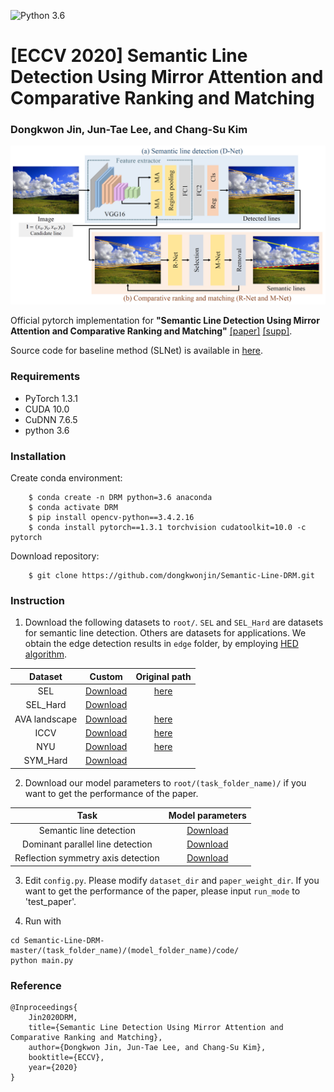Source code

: ![Python 3.6](https://img.shields.io/badge/python-3.6-green.svg)

# [ECCV 2020] Semantic Line Detection Using Mirror Attention and Comparative Ranking and Matching
### Dongkwon Jin, Jun-Tae Lee, and Chang-Su Kim
![Overview](Overview.png)

<!--
![IVOS Image](Overall_Network.png)

\\[[Project page]](https://openreview.net/forum?id=bo_lWt_aA)
\\[[arXiv]](https://arxiv.org/abs/2007.08139)
-->

Official pytorch implementation for **"Semantic Line Detection Using Mirror Attention and Comparative Ranking and Matching"** [[paper]](https://www.ecva.net/papers/eccv_2020/papers_ECCV/papers/123650120.pdf) [[supp]](http://mcl.korea.ac.kr/~dkjin/eccv2020/3397-supp.pdf).

Source code for baseline method (SLNet) is available in [here](https://github.com/dongkwonjin/Semantic-Line-SLNet).

### Requirements
- PyTorch 1.3.1
- CUDA 10.0
- CuDNN 7.6.5
- python 3.6

### Installation
Create conda environment:
```
    $ conda create -n DRM python=3.6 anaconda
    $ conda activate DRM
    $ pip install opencv-python==3.4.2.16
    $ conda install pytorch==1.3.1 torchvision cudatoolkit=10.0 -c pytorch
```

Download repository:
```
    $ git clone https://github.com/dongkwonjin/Semantic-Line-DRM.git
```

### Instruction

1. Download the following datasets to ```root/```. ```SEL``` and ```SEL_Hard``` are datasets for semantic line detection. Others are datasets for applications. We obtain the edge detection results in  ```edge``` folder, by employing [HED algorithm](https://github.com/sniklaus/pytorch-hed).

|        Dataset      |            Custom          |      Original path     |
|:-------------------:|:--------------------------:|:----------------------:|
|          SEL        |          [Download](https://drive.google.com/file/d/1K_lc284Mie-i3o4jEHF4dhObqOS_ITLc/view?usp=sharing)        |          [here](https://github.com/dongkwonjin/Semantic-Line-SLNet)        |
|       SEL_Hard      |          [Download](https://drive.google.com/file/d/1tsSlT7in6BdPV5SfvVR4qCEdOYA05zAz/view?usp=sharing)        |                        |
|    AVA landscape    |          [Download](https://drive.google.com/file/d/1RTqOQ7-JCvcKJncwQ-lo-i1svev9xyrw/view?usp=sharing)        |          [here](https://faculty.ist.psu.edu/zzhou/projects/vpdetection/)        |
|         ICCV        |          [Download](https://drive.google.com/file/d/1Tq5nriVoQbL7thHXSVcBY9gPrX2DlCHJ/view?usp=sharing)        |          [here](https://sites.google.com/view/symcomp17/)        |
|          NYU        |          [Download](https://drive.google.com/file/d/1G71Yspg1T-BkffxaoxDwpvlvad8IuHy2/view?usp=sharing)        |          [here](https://symmetry.cs.nyu.edu/)        |
|       SYM_Hard      |          [Download](https://drive.google.com/file/d/1dydxRGN7UsfFcg6tzNzrm_o0WJZEEKP8/view?usp=sharing)        |                        |


2. Download our model parameters to ```root/(task_folder_name)/``` if you want to get the performance of the paper.

|                 Task                 |     Model parameters     |
|:------------------------------------:|:------------------------:|
|        Semantic line detection       |        [Download](https://drive.google.com/file/d/18-T-gKj0x5QtOhauXVRAgLq3quMqxiKB/view?usp=sharing)        |
|   Dominant parallel line detection   |        [Download](https://drive.google.com/file/d/1r3LVK8FaNI4TDjVewJwG64QAsTB7wEeF/view?usp=sharing)        |
|  Reflection symmetry axis detection  |        [Download](https://drive.google.com/file/d/1pfo7fYMZe8kFOXnLOS5DY8WrvlsikWth/view?usp=sharing)        |



3. Edit `config.py`. Please modify ```dataset_dir``` and ```paper_weight_dir```. If you want to get the performance of the paper, please input ```run_mode``` to 'test_paper'.

4. Run with 
```
cd Semantic-Line-DRM-master/(task_folder_name)/(model_folder_name)/code/
python main.py
```


### Reference
```
@Inproceedings{
    Jin2020DRM,
    title={Semantic Line Detection Using Mirror Attention and Comparative Ranking and Matching},
    author={Dongkwon Jin, Jun-Tae Lee, and Chang-Su Kim},
    booktitle={ECCV},
    year={2020}
}
```
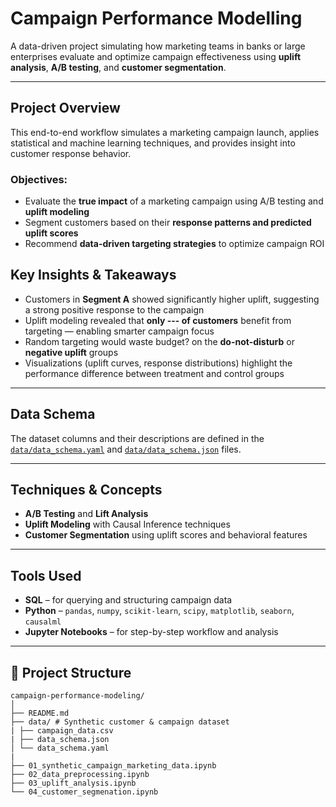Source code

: # Campaign Performance Modelling

A data-driven project simulating how marketing teams in banks or large enterprises evaluate and optimize campaign effectiveness using **uplift analysis**, **A/B testing**, and **customer segmentation**.


---

## Project Overview

This end-to-end workflow simulates a marketing campaign launch, applies statistical and machine learning techniques, and provides insight into customer response behavior.

### Objectives:
- Evaluate the **true impact** of a marketing campaign using A/B testing and **uplift modeling**
- Segment customers based on their **response patterns and predicted uplift scores**
- Recommend **data-driven targeting strategies** to optimize campaign ROI

## Key Insights & Takeaways

- Customers in **Segment A** showed significantly higher uplift, suggesting a strong positive response to the campaign
- Uplift modeling revealed that **only --- of customers** benefit from targeting — enabling smarter campaign focus
- Random targeting would waste budget? on the **do-not-disturb** or **negative uplift** groups
- Visualizations (uplift curves, response distributions) highlight the performance difference between treatment and control groups

---

## Data Schema

The dataset columns and their descriptions are defined in the [`data/data_schema.yaml`](data/data_schema.yaml) and  [`data/data_schema.json`](data/data_schema.json) files.

---

## Techniques & Concepts

- **A/B Testing** and **Lift Analysis**
- **Uplift Modeling** with Causal Inference techniques
- **Customer Segmentation** using uplift scores and behavioral features

---

## Tools Used
- **SQL** – for querying and structuring campaign data
- **Python** – `pandas`, `numpy`, `scikit-learn`, `scipy`, `matplotlib`, `seaborn`, `causalml`
- **Jupyter Notebooks** – for step-by-step workflow and analysis

---

## 📁 Project Structure
```
campaign-performance-modeling/
│
├── README.md
├── data/ # Synthetic customer & campaign dataset
| ├── campaign_data.csv
| ├── data_schema.json  
│ └── data_schema.yaml
|
├── 01_synthetic_campaign_marketing_data.ipynb  
├── 02_data_preprocessing.ipynb
├── 03_uplift_analysis.ipynb
└── 04_customer_segmenation.ipynb


```
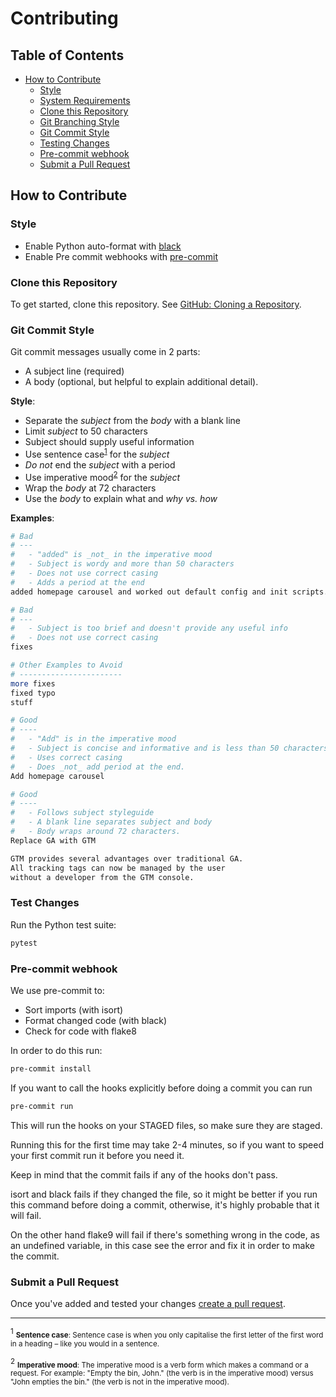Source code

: # Contributing

## Table of Contents

-   [How to Contribute](#how-to-contribute)
    -   [Style](#style)
    -   [System Requirements](#system-requirements)
    -   [Clone this Repository](#clone-this-repository)
    -   [Git Branching Style](#git-branching-style)
    -   [Git Commit Style](#git-commit-style)
    -   [Testing Changes](#testing-changes)
    -   [Pre-commit webhook](#pre-commit-webhook)
    -   [Submit a Pull Request](#submit-a-pull-request)

## How to Contribute

### Style

-   Enable Python auto-format with [black]
-   Enable Pre commit webhooks with [pre-commit]

### Clone this Repository

To get started, clone this repository. See [GitHub: Cloning a Repository](https://help.github.com/en/articles/cloning-a-repository).

### Git Commit Style

Git commit messages usually come in 2 parts:

-   A subject line (required)
-   A body (optional, but helpful to explain additional detail).

**Style**:

-   Separate the _subject_ from the _body_ with a blank line
-   Limit _subject_ to 50 characters
-   Subject should supply useful information
-   Use sentence case<sup>[1](#footnote-1)</sup> for the _subject_
-   _Do not_ end the _subject_ with a period
-   Use imperative mood<sup>[2](#footnote-2)</sup> for the _subject_
-   Wrap the _body_ at 72 characters
-   Use the _body_ to explain what and _why vs. how_

**Examples**:

```bash
# Bad
# ---
#   - "added" is _not_ in the imperative mood
#   - Subject is wordy and more than 50 characters
#   - Does not use correct casing
#   - Adds a period at the end
added homepage carousel and worked out default config and init scripts.

# Bad
# ---
#   - Subject is too brief and doesn't provide any useful info
#   - Does not use correct casing
fixes

# Other Examples to Avoid
# -----------------------
more fixes
fixed typo
stuff

# Good
# ----
#   - "Add" is in the imperative mood
#   - Subject is concise and informative and is less than 50 characters
#   - Uses correct casing
#   - Does _not_ add period at the end.
Add homepage carousel

# Good
# ----
#   - Follows subject styleguide
#   - A blank line separates subject and body
#   - Body wraps around 72 characters.
Replace GA with GTM

GTM provides several advantages over traditional GA.
All tracking tags can now be managed by the user
without a developer from the GTM console.

```

### Test Changes

Run the Python test suite:

```bash
pytest
```

### Pre-commit webhook
We use pre-commit to:
* Sort imports (with isort)
* Format changed code (with black)
* Check for code with flake8

In order to do this run:
```bash
pre-commit install
```

If you want to call the hooks explicitly before doing a commit you can run

```bash
pre-commit run
```
This will run the hooks on your STAGED files, so make sure they are staged.

Running this for the first time may take 2-4 minutes, so if you want to speed your first commit run it before you need it.

Keep in mind that the commit fails if any of the hooks don't pass.

isort and black fails if they changed the file, so it might be better if you run this command before doing a commit,
otherwise, it's highly probable that it will fail.

On the other hand flake9 will fail if there's something wrong in the code, as an undefined variable, in this case see
the error and fix it in order to make the commit.


### Submit a Pull Request

Once you've added and tested your changes [create a pull request](https://help.github.com/en/articles/creating-a-pull-request).

---

<sup id="footnote-1">1</sup> <small>**Sentence case**: Sentence case is when you only capitalise the first letter of the first word in a heading – like you would in a sentence.</small>

<sup id="footnote-2">2</sup> <small>**Imperative mood**: The imperative mood is a verb form which makes a command or a request. For example: "Empty the bin, John." (the verb is in the imperative mood) versus "John empties the bin." (the verb is not in the imperative mood).</small>

<!-- Links -->
<!-- NOTE: Please keep this list alphabetized. -->

[black]: https://github.com/python/black "Python Black"
[pre-commit]: https://pre-commit.com/ "Pre commit"

<!-- End Links -->
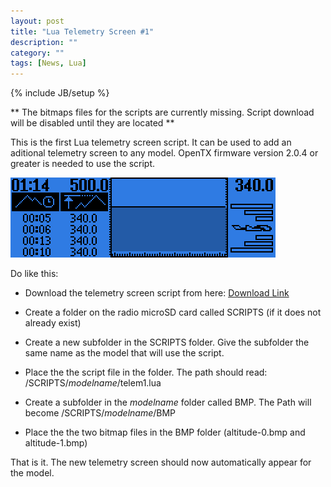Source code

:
 ```yaml
---
layout: post
title: "Lua Telemetry Screen #1"
description: ""
category: ""
tags: [News, Lua]
---
```

{% include JB/setup %}

** The bitmaps files for the scripts are currently missing. Script download will be disabled until they are located **

This is the first Lua telemetry screen script. It can be used to add an aditional telemetry screen to any model.
OpenTX firmware version 2.0.4 or greater is needed to use the script.
  
![](/assets/images/telem1.png)

Do like this:

* Download the telemetry screen script from here: [Download Link](http://lua-20.open-tx.org/telem1.zip) 

* Create a folder on the radio microSD card called SCRIPTS (if it does not already exist)

* Create a new subfolder in the SCRIPTS folder. Give the subfolder the same name as the model that will use the script.

* Place the the script file in the folder. The path should read: /SCRIPTS/*modelname*/telem1.lua

* Create a subfolder in the *modelname* folder called BMP. The Path will become /SCRIPTS/*modelname*/BMP

* Place the the two bitmap files in the BMP folder (altitude-0.bmp and altitude-1.bmp)
  

That is it. The new telemetry screen should now automatically appear for the model.


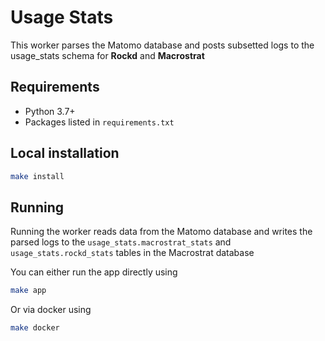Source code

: # Usage Stats

This worker parses the Matomo database and posts subsetted logs to the usage_stats schema for **Rockd** and **Macrostrat**

## Requirements

- Python 3.7+
- Packages listed in `requirements.txt`

## Local installation

   ```bash
   make install
   ```

## Running
Running the worker reads data from the Matomo database and writes the parsed logs to the `usage_stats.macrostrat_stats` and `usage_stats.rockd_stats` tables in the Macrostrat database

You can either run the app directly using

   ```bash
   make app
   ```

Or via docker using
   
   ```bash
   make docker
   ```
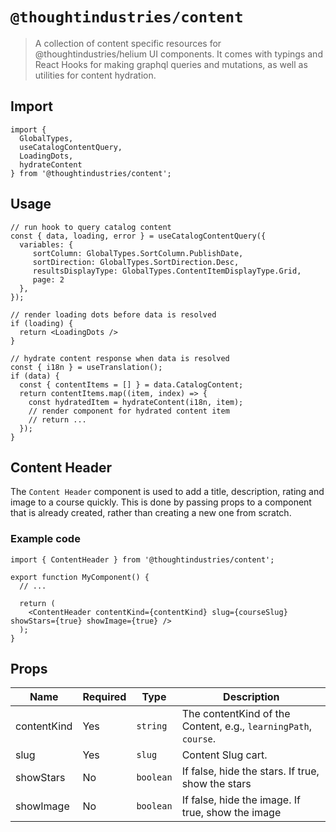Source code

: # `@thoughtindustries/content`

> A collection of content specific resources for @thoughtindustries/helium UI components. It comes with typings and React Hooks for making graphql queries and mutations, as well as utilities for content hydration.

## Import

```
import {
  GlobalTypes,
  useCatalogContentQuery,
  LoadingDots,
  hydrateContent
} from '@thoughtindustries/content';
```

## Usage

```
// run hook to query catalog content
const { data, loading, error } = useCatalogContentQuery({
  variables: {
     sortColumn: GlobalTypes.SortColumn.PublishDate,
     sortDirection: GlobalTypes.SortDirection.Desc,
     resultsDisplayType: GlobalTypes.ContentItemDisplayType.Grid,
     page: 2
  },
});

// render loading dots before data is resolved
if (loading) {
  return <LoadingDots />
}

// hydrate content response when data is resolved
const { i18n } = useTranslation();
if (data) {
  const { contentItems = [] } = data.CatalogContent;
  return contentItems.map((item, index) => {
    const hydratedItem = hydrateContent(i18n, item);
    // render component for hydrated content item
    // return ...
  });
}
```

## Content Header

The `Content Header` component is used to add a title, description, rating and image to a course quickly. This is done by passing props to a component that is already created, rather than creating a new one from scratch.

### Example code

```tsx
import { ContentHeader } from '@thoughtindustries/content';

export function MyComponent() {
  // ...

  return (
    <ContentHeader contentKind={contentKind} slug={courseSlug} showStars={true} showImage={true} />
  );
}
```

## Props

| Name        | Required | Type                 | Description                                                    |
| ----------- | -------- | -------------------- | -------------------------------------------------------------- |
| contentKind | Yes      | <code>string</code>  | The contentKind of the Content, e.g., `learningPath`, `course`. |
| slug        | Yes      | <code>slug</code>    | Content Slug cart.                                             |
| showStars   | No       | <code>boolean</code> | If false, hide the stars. If true, show the stars              |
| showImage   | No       | <code>boolean</code> | If false, hide the image. If true, show the image              |

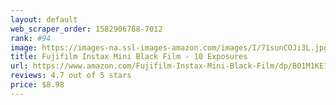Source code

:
 ```yaml
---
layout: default 
﻿web_scraper_order: 1582906788-7012
rank: #94
image: https://images-na.ssl-images-amazon.com/images/I/71sunCOJi3L.jpg
title: Fujifilm Instax Mini Black Film - 10 Exposures
url: https://www.amazon.com/Fujifilm-Instax-Mini-Black-Film/dp/B01M1KE1NZ/ref=zg_mw_photo_94?_encoding=UTF8&psc=1&refRID=QT7YX3MAVBS9YT2R1GA7
reviews: 4.7 out of 5 stars
price: $8.98 
---
```

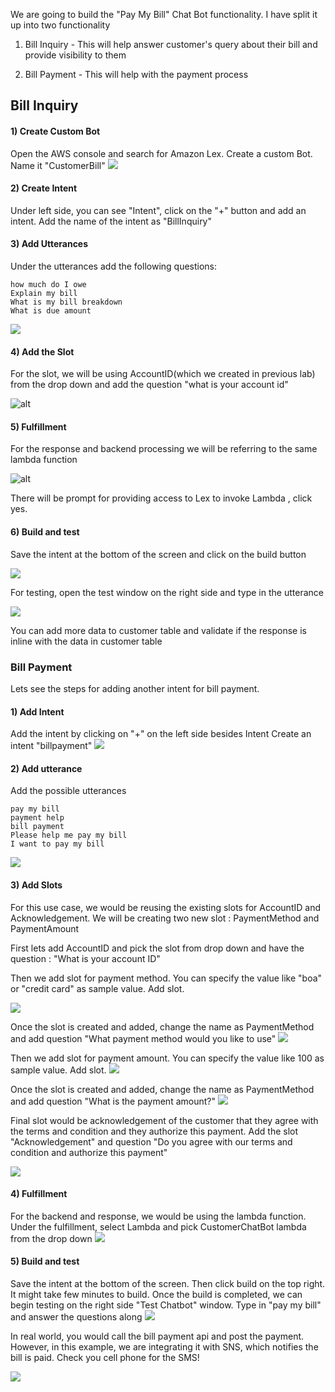 We are going to build the "Pay My Bill" Chat Bot functionality. I have split it up into two functionality
1) Bill Inquiry - This will help answer customer's query about their bill and provide visibility to them


2) Bill Payment - This will help with the payment process

## Bill Inquiry


#### 1) Create Custom Bot
Open the AWS console and search for Amazon Lex. Create a custom Bot. Name it "CustomerBill"
![](https://github.com/neelamkoshiya/Chatbot/blob/master/Artifacts/Images/Screen%20Shot%202020-02-26%20at%207.28.36%20AM.png)

#### 2) Create Intent

Under left side, you can see "Intent", click on the "+" button and add an intent. Add the name of the intent as "BillInquiry"

#### 3) Add Utterances

Under the utterances add the following questions:
```
how much do I owe
Explain my bill
What is my bill breakdown
What is due amount
```

![](https://github.com/neelamkoshiya/Chatbot/blob/master/Artifacts/Images/Screen%20Shot%202020-02-26%20at%207.35.06%20AM.png)

#### 4) Add the Slot
For the slot, we will be using AccountID(which we created in previous lab) from the drop down and add the question "what is your account id"

![alt](https://github.com/neelamkoshiya/Chatbot/blob/master/Artifacts/Images/Screen%20Shot%202020-02-26%20at%207.37.56%20AM.png)

#### 5) Fulfillment
For the response and backend processing we will be referring to the same lambda function

![alt](https://github.com/neelamkoshiya/Chatbot/blob/master/Artifacts/Images/Screen%20Shot%202020-02-26%20at%207.45.54%20AM.png)

There will be prompt for providing access to Lex to invoke Lambda , click yes.

#### 6) Build and test

Save the intent at the bottom of the screen and click on the build button

![](https://github.com/neelamkoshiya/Chatbot/blob/master/Artifacts/Images/Screen%20Shot%202020-02-26%20at%207.48.50%20AM.png)

For testing, open the test window on the right side and type in the utterance 

![](https://github.com/neelamkoshiya/Chatbot/blob/master/Artifacts/Images/Screen%20Shot%202020-02-26%20at%207.55.16%20AM.png)

You can add more data to customer table and validate if the response is inline with the data in customer table

### Bill Payment
Lets see the steps for adding another intent for bill payment. 

#### 1) Add Intent

Add the intent by clicking on "+" on the left side besides Intent
Create an intent "billpayment"
![](https://github.com/neelamkoshiya/Chatbot/blob/master/Artifacts/Images/Screen%20Shot%202020-02-26%20at%208.00.03%20AM.png)

#### 2) Add utterance
Add the possible utterances 
```
pay my bill
payment help
bill payment
Please help me pay my bill
I want to pay my bill
```

![](https://github.com/neelamkoshiya/Chatbot/blob/master/Artifacts/Images/Screen%20Shot%202020-02-26%20at%208.05.27%20AM.png)

#### 3) Add Slots
For this use case, we would be reusing the existing slots for AccountID and Acknowledgement. We will be creating two new slot : PaymentMethod and PaymentAmount

First lets add AccountID and pick the slot from drop down and have the question : "What is your account ID"

Then we add slot for payment method. You can specify the value like "boa" or "credit card" as sample value. Add slot.

![](https://github.com/neelamkoshiya/Chatbot/blob/master/Artifacts/Images/Screen%20Shot%202020-02-26%20at%208.10.58%20AM.png)

Once the slot is created and added, change the name as PaymentMethod and add question "What payment method would you like to use"
![](https://github.com/neelamkoshiya/Chatbot/blob/master/Artifacts/Images/Screen%20Shot%202020-02-26%20at%208.11.27%20AM.png)

Then we add slot for payment amount. You can specify the value like 100 as sample value. Add slot.
![](https://github.com/neelamkoshiya/Chatbot/blob/master/Artifacts/Images/Screen%20Shot%202020-02-26%20at%208.14.38%20AM.png)

Once the slot is created and added, change the name as PaymentMethod and add question 
"What is the payment amount?"
![](https://github.com/neelamkoshiya/Chatbot/blob/master/Artifacts/Images/Screen%20Shot%202020-02-26%20at%208.18.27%20AM.png)

Final slot would be acknowledgement of the customer that they agree with the terms and condition and they authorize this payment. Add the slot "Acknowledgement" and question "Do you agree with our terms and condition and authorize this payment"

![](https://github.com/neelamkoshiya/Chatbot/blob/master/Artifacts/Images/Screen%20Shot%202020-02-26%20at%208.19.07%20AM.png)


#### 4) Fulfillment
For the backend and response, we would be using the lambda function. Under the fulfillment, select Lambda and pick CustomerChatBot lambda from the drop down
![](https://github.com/neelamkoshiya/Chatbot/blob/master/Artifacts/Images/Screen%20Shot%202020-02-26%20at%208.22.39%20AM.png)

#### 5) Build and test
Save the intent at the bottom of the screen. Then click build on the top right. It might take few minutes to build. Once the build is completed, we can begin testing on the right side "Test Chatbot" window. Type in "pay my bill" and answer the questions along
![](https://github.com/neelamkoshiya/Chatbot/blob/master/Artifacts/Images/Screen%20Shot%202020-02-26%20at%208.26.22%20AM.png)

In real world, you would call the bill payment api and post the payment. However, in this example, we are integrating it with SNS, which notifies the bill is paid. Check you cell phone for the SMS!

![](https://github.com/neelamkoshiya/Chatbot/blob/master/Artifacts/Images/IMG_9441.jpg)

> **ACTIVITY**: Return all lines above that mention the word "const".

> **THE COMPLETED TASK**:
const { data, loading, error } = useCatalogContentQuery({
const { i18n } = useTranslation();
  const { contentItems = [] } = data.CatalogContent;
    const hydratedItem = hydrateContent(i18n, item);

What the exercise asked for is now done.